Thursday 20 July 2017

Lipstick Under My Burkha movie reviews 2017

Cast: Ratna Pathak Shah, Konkona Sensharma, Aahana Kumra, Plabita Borthakur, Vikrant Massey, Sushant Singh, Shashank Arora, Vaibhav Tatwawaadi, Jagat Singh Solanki

Director : Alankrita Srivastava

Rating: 3.5 stars

occasionally the threat of a ban is the best thing to happen to a film. Specially if the filmmakers decide to fight back, and win : from being the kind of film which potentially could have remain a festival-fringe, ‘Lipstick Under My Burkha’ has arrived in theatres this week, all guns blazing, giving us the finger. And I can tell you that it’s extremely worth your time, and your thoughts : this is exactly the kind of film we need more of, with its deep, personal, political and authoritative look into women’s lives, which says what it needs to, and makes its points, without being preachy or polemical, or whipping our heads with it.

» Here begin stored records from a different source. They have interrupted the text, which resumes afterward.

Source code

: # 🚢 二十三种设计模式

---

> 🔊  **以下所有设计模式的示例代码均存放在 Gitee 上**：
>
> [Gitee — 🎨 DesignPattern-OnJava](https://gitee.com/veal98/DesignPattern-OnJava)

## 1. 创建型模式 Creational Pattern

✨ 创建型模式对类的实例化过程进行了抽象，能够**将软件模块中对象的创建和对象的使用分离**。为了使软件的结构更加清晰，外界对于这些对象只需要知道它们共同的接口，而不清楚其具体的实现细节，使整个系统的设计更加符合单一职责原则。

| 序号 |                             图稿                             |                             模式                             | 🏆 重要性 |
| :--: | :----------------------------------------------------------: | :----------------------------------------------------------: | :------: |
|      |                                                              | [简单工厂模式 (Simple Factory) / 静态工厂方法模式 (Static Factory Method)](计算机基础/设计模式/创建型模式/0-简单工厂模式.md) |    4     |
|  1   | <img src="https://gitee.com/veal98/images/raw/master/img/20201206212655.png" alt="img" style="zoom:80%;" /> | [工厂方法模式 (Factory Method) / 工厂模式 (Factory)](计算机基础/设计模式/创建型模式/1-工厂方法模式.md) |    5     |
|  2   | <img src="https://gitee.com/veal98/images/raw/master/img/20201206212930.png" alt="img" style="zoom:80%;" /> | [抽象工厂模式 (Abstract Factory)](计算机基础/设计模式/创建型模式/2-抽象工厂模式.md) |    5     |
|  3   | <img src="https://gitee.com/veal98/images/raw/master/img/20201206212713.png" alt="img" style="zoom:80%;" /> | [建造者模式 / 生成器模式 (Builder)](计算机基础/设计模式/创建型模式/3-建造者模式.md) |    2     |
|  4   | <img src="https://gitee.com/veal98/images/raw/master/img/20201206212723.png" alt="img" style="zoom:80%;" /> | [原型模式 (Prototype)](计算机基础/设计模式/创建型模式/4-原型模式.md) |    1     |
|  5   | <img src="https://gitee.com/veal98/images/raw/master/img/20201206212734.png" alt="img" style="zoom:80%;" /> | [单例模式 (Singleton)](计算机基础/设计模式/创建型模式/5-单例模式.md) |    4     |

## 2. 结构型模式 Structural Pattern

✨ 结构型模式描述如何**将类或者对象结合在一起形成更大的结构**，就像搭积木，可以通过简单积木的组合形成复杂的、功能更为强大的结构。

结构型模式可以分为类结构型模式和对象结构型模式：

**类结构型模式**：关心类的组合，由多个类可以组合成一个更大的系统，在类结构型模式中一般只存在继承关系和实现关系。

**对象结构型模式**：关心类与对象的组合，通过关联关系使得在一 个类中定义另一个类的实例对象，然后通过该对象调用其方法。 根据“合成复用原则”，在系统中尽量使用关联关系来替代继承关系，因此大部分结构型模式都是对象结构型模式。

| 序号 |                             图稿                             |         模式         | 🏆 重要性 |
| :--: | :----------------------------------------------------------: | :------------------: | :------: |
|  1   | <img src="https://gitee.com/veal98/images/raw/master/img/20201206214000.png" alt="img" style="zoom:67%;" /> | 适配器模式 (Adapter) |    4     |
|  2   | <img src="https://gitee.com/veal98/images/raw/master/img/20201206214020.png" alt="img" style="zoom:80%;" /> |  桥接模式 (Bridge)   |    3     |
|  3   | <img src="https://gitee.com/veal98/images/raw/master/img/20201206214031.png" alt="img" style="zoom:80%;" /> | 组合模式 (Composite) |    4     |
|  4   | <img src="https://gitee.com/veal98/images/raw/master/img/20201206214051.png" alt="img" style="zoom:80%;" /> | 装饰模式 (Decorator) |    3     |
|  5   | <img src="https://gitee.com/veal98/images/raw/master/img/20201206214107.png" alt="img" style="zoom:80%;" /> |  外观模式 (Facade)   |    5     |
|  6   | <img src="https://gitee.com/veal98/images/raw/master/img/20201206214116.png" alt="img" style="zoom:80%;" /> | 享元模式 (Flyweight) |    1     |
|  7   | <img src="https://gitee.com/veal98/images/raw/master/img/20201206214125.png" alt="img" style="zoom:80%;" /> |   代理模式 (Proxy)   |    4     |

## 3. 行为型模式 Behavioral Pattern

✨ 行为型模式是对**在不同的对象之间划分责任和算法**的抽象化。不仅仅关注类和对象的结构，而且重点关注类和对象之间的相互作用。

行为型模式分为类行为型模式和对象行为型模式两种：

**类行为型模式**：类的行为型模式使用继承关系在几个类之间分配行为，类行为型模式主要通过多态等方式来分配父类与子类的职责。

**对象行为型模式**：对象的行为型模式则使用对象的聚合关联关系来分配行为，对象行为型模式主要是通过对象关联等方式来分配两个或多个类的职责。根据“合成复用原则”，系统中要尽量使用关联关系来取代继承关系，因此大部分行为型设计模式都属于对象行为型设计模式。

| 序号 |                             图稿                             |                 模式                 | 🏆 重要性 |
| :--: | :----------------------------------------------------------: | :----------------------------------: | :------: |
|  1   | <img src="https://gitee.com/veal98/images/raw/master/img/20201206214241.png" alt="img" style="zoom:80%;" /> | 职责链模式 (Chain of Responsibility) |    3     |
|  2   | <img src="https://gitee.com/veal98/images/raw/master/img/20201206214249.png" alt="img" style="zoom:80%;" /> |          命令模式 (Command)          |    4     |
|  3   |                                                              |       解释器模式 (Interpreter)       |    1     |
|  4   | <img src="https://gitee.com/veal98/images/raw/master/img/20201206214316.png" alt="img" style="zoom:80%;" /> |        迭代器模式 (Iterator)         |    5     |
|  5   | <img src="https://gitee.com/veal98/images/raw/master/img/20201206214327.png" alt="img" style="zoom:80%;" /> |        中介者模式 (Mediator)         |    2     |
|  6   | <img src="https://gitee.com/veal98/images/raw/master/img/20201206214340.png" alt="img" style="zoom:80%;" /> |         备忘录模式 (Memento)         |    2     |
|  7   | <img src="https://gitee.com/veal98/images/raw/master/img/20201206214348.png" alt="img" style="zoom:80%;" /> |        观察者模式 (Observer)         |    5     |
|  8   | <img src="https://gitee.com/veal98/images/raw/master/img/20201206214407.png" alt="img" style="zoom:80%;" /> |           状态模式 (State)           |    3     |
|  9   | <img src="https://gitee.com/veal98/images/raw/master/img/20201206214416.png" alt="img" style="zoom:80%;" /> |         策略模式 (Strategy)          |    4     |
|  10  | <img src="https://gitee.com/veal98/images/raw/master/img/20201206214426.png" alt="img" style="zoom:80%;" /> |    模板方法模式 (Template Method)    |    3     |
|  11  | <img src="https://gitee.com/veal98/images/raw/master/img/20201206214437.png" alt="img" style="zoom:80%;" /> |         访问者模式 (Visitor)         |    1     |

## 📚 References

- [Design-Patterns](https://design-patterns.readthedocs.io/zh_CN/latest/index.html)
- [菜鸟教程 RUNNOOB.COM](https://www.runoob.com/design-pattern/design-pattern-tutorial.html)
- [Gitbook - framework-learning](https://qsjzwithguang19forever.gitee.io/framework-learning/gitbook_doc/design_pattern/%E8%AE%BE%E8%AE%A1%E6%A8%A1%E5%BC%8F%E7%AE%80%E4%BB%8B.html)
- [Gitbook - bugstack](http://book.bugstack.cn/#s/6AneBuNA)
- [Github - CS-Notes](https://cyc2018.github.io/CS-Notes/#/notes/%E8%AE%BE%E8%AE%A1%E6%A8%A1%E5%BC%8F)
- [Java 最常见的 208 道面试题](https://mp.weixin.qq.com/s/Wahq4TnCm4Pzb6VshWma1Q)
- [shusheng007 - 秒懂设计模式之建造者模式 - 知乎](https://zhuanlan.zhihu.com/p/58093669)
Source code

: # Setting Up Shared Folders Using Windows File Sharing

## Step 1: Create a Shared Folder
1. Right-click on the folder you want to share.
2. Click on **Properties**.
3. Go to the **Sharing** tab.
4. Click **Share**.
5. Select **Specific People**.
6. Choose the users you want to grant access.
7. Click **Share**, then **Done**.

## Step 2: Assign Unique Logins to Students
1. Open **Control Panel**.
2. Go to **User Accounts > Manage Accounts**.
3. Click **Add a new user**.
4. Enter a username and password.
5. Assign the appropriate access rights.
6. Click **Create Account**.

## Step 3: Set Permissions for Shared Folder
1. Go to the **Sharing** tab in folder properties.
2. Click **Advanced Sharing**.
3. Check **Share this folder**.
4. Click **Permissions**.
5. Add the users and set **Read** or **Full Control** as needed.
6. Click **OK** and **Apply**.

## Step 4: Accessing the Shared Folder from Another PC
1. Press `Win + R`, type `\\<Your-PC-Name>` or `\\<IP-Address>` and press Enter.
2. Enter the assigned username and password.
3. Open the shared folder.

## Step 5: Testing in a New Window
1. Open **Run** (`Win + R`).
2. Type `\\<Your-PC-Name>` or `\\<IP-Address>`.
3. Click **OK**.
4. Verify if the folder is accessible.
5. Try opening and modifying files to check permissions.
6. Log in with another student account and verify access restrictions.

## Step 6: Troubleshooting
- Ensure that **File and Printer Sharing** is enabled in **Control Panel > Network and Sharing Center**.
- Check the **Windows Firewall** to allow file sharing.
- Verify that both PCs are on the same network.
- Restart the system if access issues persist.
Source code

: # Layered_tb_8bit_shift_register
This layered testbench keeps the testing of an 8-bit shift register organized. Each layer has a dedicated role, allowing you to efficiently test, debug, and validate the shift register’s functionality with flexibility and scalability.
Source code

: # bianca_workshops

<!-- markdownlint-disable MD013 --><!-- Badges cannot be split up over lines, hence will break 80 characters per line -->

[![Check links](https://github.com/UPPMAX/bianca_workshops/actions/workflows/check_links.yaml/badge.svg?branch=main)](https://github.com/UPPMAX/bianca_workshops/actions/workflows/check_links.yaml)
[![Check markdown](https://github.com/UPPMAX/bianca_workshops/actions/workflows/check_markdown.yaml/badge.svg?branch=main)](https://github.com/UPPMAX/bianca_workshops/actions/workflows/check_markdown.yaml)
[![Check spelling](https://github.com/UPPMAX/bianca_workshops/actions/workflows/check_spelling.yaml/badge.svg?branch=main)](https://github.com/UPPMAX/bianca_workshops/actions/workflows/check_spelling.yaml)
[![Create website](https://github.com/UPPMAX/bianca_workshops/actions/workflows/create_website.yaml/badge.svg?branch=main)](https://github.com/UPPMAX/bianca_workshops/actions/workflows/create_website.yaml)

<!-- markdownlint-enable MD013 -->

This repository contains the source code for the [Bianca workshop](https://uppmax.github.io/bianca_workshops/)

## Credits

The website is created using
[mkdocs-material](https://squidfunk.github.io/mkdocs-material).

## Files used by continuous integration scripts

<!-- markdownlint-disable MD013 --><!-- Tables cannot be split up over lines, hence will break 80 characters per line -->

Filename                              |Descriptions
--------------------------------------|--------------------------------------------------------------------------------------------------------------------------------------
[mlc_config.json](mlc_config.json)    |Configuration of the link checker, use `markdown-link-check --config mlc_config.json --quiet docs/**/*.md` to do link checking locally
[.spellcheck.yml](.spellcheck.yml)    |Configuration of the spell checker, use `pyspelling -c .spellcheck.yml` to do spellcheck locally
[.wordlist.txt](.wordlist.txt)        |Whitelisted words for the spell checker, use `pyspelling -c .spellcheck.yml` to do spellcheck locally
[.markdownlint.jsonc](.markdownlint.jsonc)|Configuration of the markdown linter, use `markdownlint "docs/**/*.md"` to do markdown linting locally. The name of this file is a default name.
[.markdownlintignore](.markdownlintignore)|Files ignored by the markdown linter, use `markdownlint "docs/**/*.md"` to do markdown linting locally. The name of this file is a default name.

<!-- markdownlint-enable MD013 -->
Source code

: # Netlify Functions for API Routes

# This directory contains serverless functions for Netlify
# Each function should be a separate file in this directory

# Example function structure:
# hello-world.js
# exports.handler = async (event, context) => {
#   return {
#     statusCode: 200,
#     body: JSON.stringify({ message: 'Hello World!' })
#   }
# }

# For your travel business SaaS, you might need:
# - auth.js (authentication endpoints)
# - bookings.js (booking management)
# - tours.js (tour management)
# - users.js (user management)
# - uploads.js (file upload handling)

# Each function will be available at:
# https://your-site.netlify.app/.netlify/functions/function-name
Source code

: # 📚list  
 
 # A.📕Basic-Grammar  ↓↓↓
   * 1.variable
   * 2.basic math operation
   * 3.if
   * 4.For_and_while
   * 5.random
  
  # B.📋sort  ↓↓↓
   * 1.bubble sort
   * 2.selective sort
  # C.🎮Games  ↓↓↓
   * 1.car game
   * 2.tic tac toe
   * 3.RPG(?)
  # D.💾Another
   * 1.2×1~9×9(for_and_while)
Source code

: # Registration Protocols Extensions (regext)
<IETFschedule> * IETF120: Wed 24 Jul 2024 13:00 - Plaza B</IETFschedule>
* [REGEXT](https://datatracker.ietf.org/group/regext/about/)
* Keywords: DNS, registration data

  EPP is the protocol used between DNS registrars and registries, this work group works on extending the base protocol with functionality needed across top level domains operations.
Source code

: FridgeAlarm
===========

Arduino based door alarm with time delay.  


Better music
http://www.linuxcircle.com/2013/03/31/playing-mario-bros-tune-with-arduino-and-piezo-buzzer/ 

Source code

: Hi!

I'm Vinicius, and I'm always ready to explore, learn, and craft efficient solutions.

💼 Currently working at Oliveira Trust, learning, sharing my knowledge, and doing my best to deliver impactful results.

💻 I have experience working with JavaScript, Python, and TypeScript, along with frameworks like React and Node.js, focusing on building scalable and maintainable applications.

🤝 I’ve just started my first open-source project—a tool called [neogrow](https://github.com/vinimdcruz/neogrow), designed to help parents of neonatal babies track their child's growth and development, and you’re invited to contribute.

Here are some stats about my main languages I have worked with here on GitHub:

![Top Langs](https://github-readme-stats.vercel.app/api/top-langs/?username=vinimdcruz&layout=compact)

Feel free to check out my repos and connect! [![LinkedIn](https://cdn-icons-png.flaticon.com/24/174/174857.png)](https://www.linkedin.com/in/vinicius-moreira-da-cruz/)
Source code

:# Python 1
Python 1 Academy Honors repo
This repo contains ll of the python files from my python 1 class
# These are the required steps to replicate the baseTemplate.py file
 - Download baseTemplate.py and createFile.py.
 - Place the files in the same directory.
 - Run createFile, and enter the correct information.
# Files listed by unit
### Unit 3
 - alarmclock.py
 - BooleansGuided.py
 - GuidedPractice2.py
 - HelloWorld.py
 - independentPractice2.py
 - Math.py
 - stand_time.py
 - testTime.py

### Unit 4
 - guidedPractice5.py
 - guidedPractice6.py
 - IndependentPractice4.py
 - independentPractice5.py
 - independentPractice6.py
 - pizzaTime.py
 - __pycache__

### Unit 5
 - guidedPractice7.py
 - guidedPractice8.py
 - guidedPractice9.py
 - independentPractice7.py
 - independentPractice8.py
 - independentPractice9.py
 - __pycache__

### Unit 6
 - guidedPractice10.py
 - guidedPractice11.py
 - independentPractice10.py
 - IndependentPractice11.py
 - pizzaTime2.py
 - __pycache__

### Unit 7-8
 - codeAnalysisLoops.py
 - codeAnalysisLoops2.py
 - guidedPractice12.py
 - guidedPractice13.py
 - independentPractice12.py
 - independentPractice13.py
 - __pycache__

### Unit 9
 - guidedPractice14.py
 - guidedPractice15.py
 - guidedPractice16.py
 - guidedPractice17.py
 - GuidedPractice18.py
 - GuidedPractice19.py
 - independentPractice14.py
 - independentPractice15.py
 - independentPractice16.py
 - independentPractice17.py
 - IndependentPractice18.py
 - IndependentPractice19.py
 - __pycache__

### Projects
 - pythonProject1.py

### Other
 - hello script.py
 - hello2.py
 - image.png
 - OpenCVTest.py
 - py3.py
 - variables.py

Four women, based in Bhopal, going about their lives. At one level, it’s as simple as that, the happenings in the film. On another, the particularity of their situation has general resonance. And through the comings and goings, ‘Lipstick’ draws an unerring picture of how women are bound, by reunion and tradition, and of their middle lives and other bond which keep them going.

Ratna Pathak Shah’s `Buaaji’ is the matriarch of a crumbling mansion that is on the radar of greedy corporators and a bunch of rent-seekers. Buaaji is the moral centre of Hawai Mahal, and her being a manifestly chaste middle-aged widow allows her to wield ability over the other residents, which includes the other three women, and their families.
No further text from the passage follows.